• _What is needed_
Don't include any picture when you restate the data word for word.
══════════════════════════════
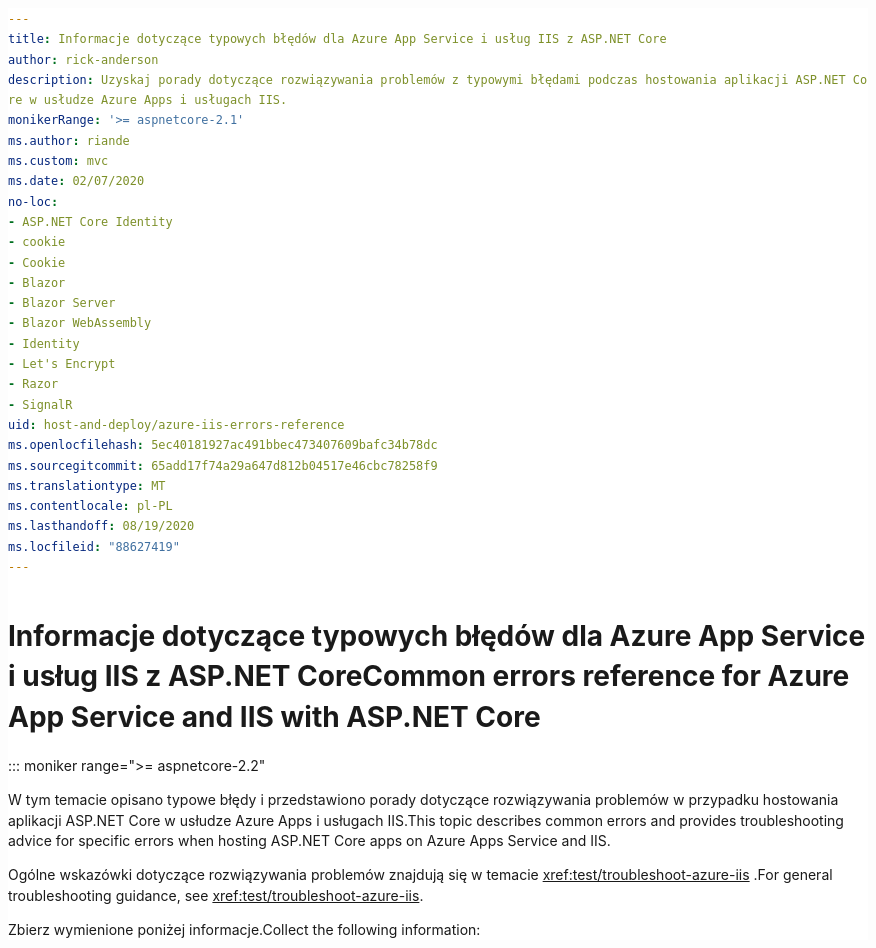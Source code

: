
 ```yaml
---
title: Informacje dotyczące typowych błędów dla Azure App Service i usług IIS z ASP.NET Core
author: rick-anderson
description: Uzyskaj porady dotyczące rozwiązywania problemów z typowymi błędami podczas hostowania aplikacji ASP.NET Core w usłudze Azure Apps i usługach IIS.
monikerRange: '>= aspnetcore-2.1'
ms.author: riande
ms.custom: mvc
ms.date: 02/07/2020
no-loc:
- ASP.NET Core Identity
- cookie
- Cookie
- Blazor
- Blazor Server
- Blazor WebAssembly
- Identity
- Let's Encrypt
- Razor
- SignalR
uid: host-and-deploy/azure-iis-errors-reference
ms.openlocfilehash: 5ec40181927ac491bbec473407609bafc34b78dc
ms.sourcegitcommit: 65add17f74a29a647d812b04517e46cbc78258f9
ms.translationtype: MT
ms.contentlocale: pl-PL
ms.lasthandoff: 08/19/2020
ms.locfileid: "88627419"
---
```

# <a name="common-errors-reference-for-azure-app-service-and-iis-with-aspnet-core"></a><span data-ttu-id="6b0f5-103">Informacje dotyczące typowych błędów dla Azure App Service i usług IIS z ASP.NET Core</span><span class="sxs-lookup"><span data-stu-id="6b0f5-103">Common errors reference for Azure App Service and IIS with ASP.NET Core</span></span>

::: moniker range=">= aspnetcore-2.2"

<span data-ttu-id="6b0f5-104">W tym temacie opisano typowe błędy i przedstawiono porady dotyczące rozwiązywania problemów w przypadku hostowania aplikacji ASP.NET Core w usłudze Azure Apps i usługach IIS.</span><span class="sxs-lookup"><span data-stu-id="6b0f5-104">This topic describes common errors and provides troubleshooting advice for specific errors when hosting ASP.NET Core apps on Azure Apps Service and IIS.</span></span>

<span data-ttu-id="6b0f5-105">Ogólne wskazówki dotyczące rozwiązywania problemów znajdują się w temacie <xref:test/troubleshoot-azure-iis> .</span><span class="sxs-lookup"><span data-stu-id="6b0f5-105">For general troubleshooting guidance, see <xref:test/troubleshoot-azure-iis>.</span></span>

<span data-ttu-id="6b0f5-106">Zbierz wymienione poniżej informacje.</span><span class="sxs-lookup"><span data-stu-id="6b0f5-106">Collect the following information:</span></span>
══════════════════════════════
• _Output for this exercise_
Source code

:
 ```yaml
---
title: Informacje dotyczące typowych błędów dla Azure App Service i usług IIS z ASP.NET Core
author: rick-anderson
description: Uzyskaj porady dotyczące rozwiązywania problemów z typowymi błędami podczas hostowania aplikacji ASP.NET Core w usłudze Azure Apps i usługach IIS.
monikerRange: '>= aspnetcore-2.1'
ms.author: riande
ms.custom: mvc
ms.date: 02/07/2020
no-loc:
- ASP.NET Core Identity
- cookie
- Cookie
- Blazor
- Blazor Server
- Blazor WebAssembly
- Identity
- Let's Encrypt
- Razor
- SignalR
uid: host-and-deploy/azure-iis-errors-reference
ms.openlocfilehash: 5ec40181927ac491bbec473407609bafc34b78dc
ms.sourcegitcommit: 65add17f74a29a647d812b04517e46cbc78258f9
ms.translationtype: MT
ms.contentlocale: pl-PL
ms.lasthandoff: 08/19/2020
ms.locfileid: "88627419"
---
```

# <a name="common-errors-reference-for-azure-app-service-and-iis-with-aspnet-core"></a><span data-ttu-id="6b0f5-103">Informacje dotyczące typowych błędów dla Azure App Service i usług IIS z ASP.NET Core</span><span class="sxs-lookup"><span data-stu-id="6b0f5-103">Common errors reference for Azure App Service and IIS with ASP.NET Core</span></span>

::: moniker range=">= aspnetcore-2.2"

<span data-ttu-id="6b0f5-104">W tym temacie opisano typowe błędy i przedstawiono porady dotyczące rozwiązywania problemów w przypadku hostowania aplikacji ASP.NET Core w usłudze Azure Apps i usługach IIS.</span><span class="sxs-lookup"><span data-stu-id="6b0f5-104">This topic describes common errors and provides troubleshooting advice for specific errors when hosting ASP.NET Core apps on Azure Apps Service and IIS.</span></span>

<span data-ttu-id="6b0f5-105">Ogólne wskazówki dotyczące rozwiązywania problemów znajdują się w temacie <xref:test/troubleshoot-azure-iis> .</span><span class="sxs-lookup"><span data-stu-id="6b0f5-105">For general troubleshooting guidance, see <xref:test/troubleshoot-azure-iis>.</span></span>

<span data-ttu-id="6b0f5-106">Zbierz wymienione poniżej informacje.</span><span class="sxs-lookup"><span data-stu-id="6b0f5-106">Collect the following information:</span></span>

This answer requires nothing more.